┌────────

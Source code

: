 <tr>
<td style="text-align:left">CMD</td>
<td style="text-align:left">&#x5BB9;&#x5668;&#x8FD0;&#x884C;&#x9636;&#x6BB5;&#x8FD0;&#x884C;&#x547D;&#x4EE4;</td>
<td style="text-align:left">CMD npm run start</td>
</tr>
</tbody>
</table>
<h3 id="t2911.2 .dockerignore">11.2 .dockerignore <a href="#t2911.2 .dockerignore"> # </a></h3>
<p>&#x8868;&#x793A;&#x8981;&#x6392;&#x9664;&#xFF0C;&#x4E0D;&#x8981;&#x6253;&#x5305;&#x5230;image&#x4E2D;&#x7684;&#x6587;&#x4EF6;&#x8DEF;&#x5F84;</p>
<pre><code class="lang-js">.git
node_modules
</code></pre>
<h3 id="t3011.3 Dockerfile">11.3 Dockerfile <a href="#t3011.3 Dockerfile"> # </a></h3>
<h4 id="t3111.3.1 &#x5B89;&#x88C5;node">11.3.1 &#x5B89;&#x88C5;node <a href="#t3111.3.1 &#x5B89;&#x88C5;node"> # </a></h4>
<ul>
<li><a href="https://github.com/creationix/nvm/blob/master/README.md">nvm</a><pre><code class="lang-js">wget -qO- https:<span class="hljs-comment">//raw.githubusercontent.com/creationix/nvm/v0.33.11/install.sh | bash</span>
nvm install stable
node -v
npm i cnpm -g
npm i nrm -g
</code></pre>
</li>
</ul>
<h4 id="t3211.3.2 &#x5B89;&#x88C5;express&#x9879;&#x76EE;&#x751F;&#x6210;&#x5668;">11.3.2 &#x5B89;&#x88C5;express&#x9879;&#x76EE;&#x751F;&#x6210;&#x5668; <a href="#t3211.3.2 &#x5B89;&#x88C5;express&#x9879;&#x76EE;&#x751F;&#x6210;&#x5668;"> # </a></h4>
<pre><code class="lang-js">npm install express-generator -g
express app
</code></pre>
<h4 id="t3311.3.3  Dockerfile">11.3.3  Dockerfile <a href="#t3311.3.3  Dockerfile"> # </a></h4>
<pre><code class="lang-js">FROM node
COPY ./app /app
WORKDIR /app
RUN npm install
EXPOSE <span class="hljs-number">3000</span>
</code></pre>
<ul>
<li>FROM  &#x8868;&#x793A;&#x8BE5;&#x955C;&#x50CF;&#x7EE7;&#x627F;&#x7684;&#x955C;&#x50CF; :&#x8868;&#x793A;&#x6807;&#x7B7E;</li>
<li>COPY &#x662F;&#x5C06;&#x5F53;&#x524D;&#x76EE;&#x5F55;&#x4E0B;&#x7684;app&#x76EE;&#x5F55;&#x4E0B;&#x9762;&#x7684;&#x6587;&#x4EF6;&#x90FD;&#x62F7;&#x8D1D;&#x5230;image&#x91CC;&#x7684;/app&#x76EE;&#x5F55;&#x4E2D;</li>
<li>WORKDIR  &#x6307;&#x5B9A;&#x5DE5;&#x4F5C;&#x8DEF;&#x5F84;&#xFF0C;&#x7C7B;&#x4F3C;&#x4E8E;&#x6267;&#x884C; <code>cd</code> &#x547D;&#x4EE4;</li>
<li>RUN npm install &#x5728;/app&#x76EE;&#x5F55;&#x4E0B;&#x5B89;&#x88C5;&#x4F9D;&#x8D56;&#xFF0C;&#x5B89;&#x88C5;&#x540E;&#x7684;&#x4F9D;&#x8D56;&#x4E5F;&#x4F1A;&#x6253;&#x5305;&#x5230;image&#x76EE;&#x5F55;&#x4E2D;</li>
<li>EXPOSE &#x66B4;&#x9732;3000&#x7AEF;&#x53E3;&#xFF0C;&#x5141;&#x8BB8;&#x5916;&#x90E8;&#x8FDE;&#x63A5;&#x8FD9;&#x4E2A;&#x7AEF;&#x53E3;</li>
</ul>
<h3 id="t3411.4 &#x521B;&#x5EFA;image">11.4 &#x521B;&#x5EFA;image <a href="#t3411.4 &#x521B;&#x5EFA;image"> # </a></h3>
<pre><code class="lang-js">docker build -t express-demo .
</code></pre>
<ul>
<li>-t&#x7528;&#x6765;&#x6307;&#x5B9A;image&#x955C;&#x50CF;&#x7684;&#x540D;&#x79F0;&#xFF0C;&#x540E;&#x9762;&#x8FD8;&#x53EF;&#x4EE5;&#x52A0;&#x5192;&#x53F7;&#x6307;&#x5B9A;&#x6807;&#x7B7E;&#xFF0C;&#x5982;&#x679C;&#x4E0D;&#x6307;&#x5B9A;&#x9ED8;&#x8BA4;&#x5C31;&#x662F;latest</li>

└────────
┌────────

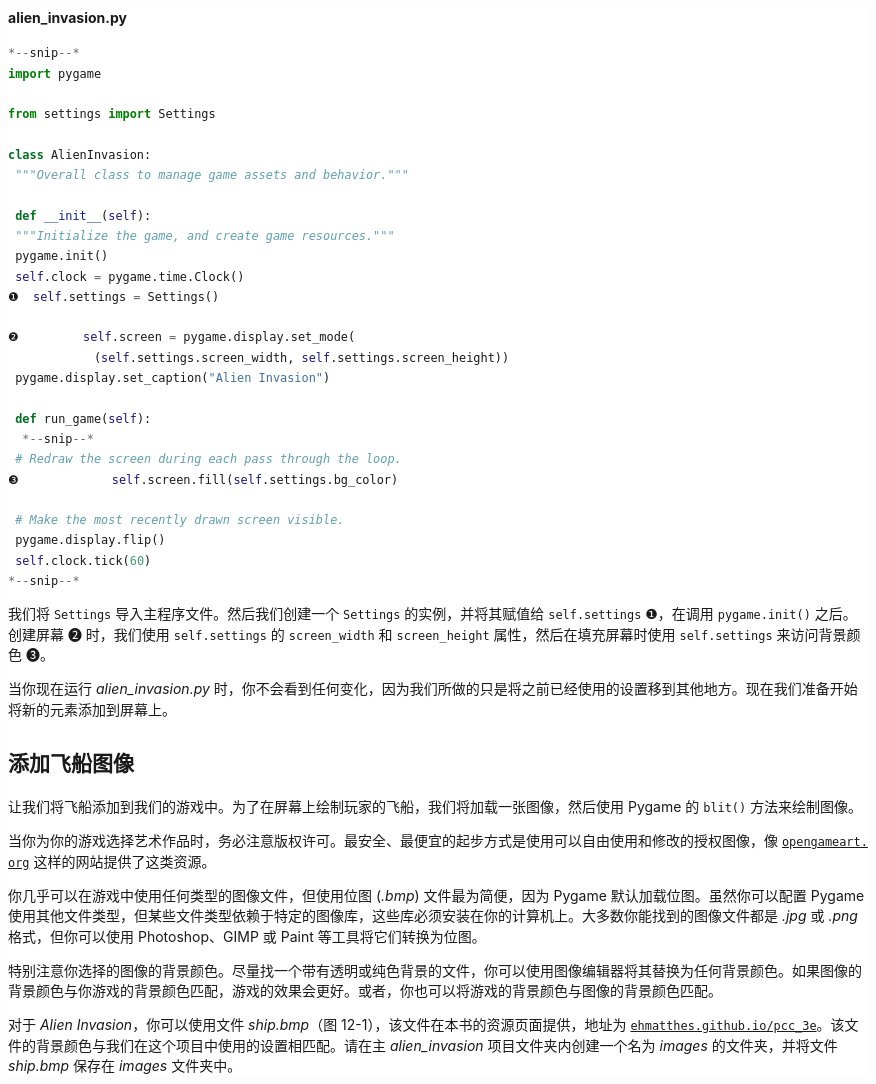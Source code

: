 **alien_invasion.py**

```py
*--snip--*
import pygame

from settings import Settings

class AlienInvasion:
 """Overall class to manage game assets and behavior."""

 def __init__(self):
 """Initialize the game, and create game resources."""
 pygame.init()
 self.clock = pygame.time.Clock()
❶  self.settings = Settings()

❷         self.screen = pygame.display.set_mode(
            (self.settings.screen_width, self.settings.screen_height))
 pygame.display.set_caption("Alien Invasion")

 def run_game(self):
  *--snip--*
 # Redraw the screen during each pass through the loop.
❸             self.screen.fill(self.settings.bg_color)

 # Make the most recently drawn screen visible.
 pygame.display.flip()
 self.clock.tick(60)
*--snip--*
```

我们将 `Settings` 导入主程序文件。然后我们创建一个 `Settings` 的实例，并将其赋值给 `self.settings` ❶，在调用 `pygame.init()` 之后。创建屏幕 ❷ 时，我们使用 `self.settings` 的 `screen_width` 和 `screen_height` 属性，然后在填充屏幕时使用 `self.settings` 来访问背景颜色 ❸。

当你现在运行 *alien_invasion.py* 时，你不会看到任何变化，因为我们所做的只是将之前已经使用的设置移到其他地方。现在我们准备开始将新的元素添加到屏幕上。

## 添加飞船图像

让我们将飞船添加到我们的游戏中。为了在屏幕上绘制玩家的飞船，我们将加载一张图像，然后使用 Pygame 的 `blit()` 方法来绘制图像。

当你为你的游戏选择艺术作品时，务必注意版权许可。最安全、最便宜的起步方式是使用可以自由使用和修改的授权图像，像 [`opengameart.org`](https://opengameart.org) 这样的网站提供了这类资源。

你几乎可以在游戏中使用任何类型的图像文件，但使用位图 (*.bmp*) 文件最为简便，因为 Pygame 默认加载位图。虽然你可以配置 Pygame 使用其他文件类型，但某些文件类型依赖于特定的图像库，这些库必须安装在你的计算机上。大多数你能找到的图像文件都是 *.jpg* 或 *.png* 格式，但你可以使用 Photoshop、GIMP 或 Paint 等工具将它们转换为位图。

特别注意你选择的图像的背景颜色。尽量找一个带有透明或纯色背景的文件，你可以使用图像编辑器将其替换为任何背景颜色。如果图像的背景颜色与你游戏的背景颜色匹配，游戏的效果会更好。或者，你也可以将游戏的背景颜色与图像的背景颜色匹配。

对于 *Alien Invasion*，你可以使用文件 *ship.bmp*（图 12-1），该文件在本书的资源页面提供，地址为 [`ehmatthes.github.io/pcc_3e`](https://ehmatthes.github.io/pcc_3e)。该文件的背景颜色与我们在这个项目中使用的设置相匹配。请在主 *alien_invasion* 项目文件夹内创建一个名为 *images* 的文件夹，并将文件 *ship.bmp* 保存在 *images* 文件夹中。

└────────
┌────────

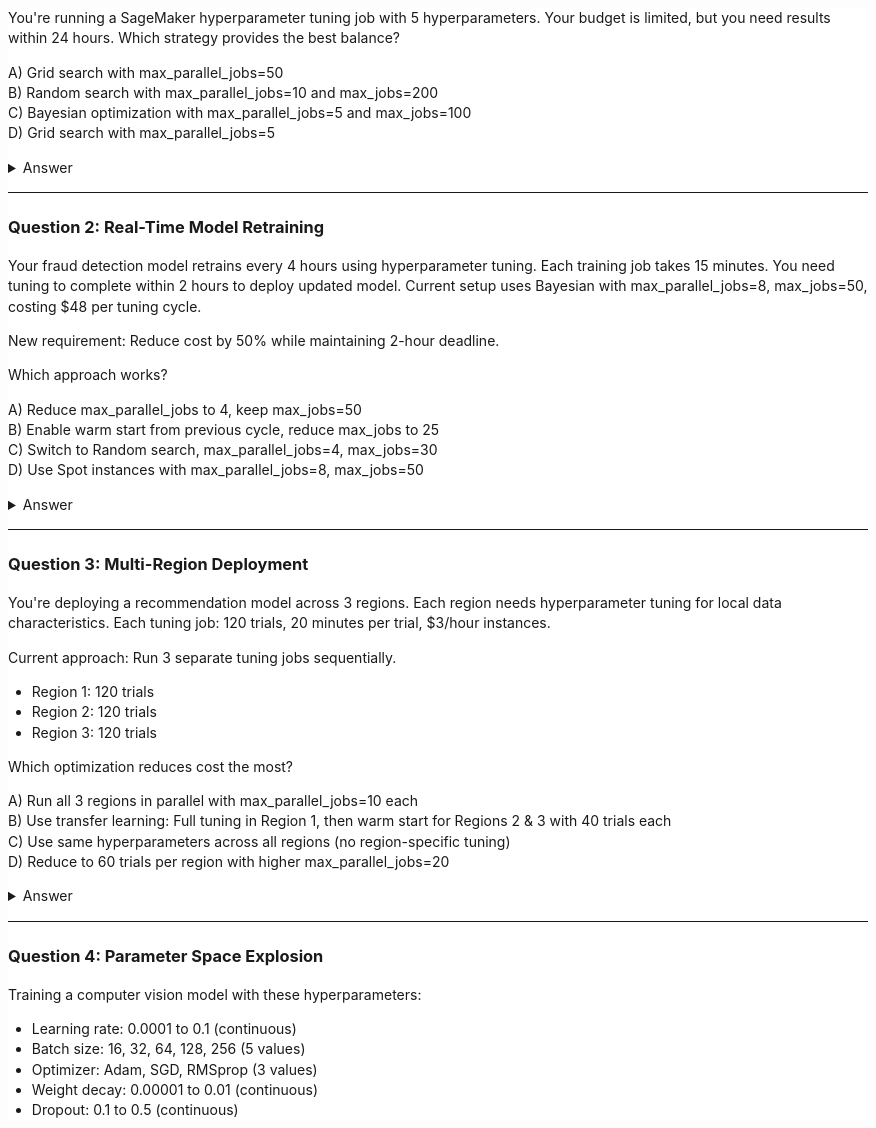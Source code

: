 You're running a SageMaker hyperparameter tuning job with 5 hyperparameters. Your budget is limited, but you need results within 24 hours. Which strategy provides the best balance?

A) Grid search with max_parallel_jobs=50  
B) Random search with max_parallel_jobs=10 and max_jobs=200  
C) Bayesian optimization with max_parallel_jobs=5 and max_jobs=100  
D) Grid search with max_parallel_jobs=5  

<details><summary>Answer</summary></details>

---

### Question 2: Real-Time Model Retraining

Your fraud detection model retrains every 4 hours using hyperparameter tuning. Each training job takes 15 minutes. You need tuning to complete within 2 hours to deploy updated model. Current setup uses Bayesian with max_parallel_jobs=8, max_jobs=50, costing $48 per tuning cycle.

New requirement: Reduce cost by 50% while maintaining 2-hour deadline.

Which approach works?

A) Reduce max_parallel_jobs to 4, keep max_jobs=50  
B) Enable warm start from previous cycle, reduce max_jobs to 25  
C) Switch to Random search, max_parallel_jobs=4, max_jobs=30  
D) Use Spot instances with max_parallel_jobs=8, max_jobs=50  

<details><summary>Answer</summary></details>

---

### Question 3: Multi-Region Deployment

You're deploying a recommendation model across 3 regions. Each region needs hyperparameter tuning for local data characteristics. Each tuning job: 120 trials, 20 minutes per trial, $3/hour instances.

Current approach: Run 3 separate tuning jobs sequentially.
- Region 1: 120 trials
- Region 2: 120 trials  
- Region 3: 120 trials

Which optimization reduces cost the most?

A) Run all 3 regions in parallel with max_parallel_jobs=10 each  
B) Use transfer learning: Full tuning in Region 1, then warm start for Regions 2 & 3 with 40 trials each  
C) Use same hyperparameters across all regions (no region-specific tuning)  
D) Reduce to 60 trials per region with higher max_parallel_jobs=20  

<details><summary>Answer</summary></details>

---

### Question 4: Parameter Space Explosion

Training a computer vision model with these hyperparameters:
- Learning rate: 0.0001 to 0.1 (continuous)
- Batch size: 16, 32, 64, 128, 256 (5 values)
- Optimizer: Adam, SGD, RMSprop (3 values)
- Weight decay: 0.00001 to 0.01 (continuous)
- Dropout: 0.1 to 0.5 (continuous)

└────────

**ASSIGNMENT:** What is the number of lines in the records holding "Current"? Give the number alone.

**ANSWER BELOW:** 2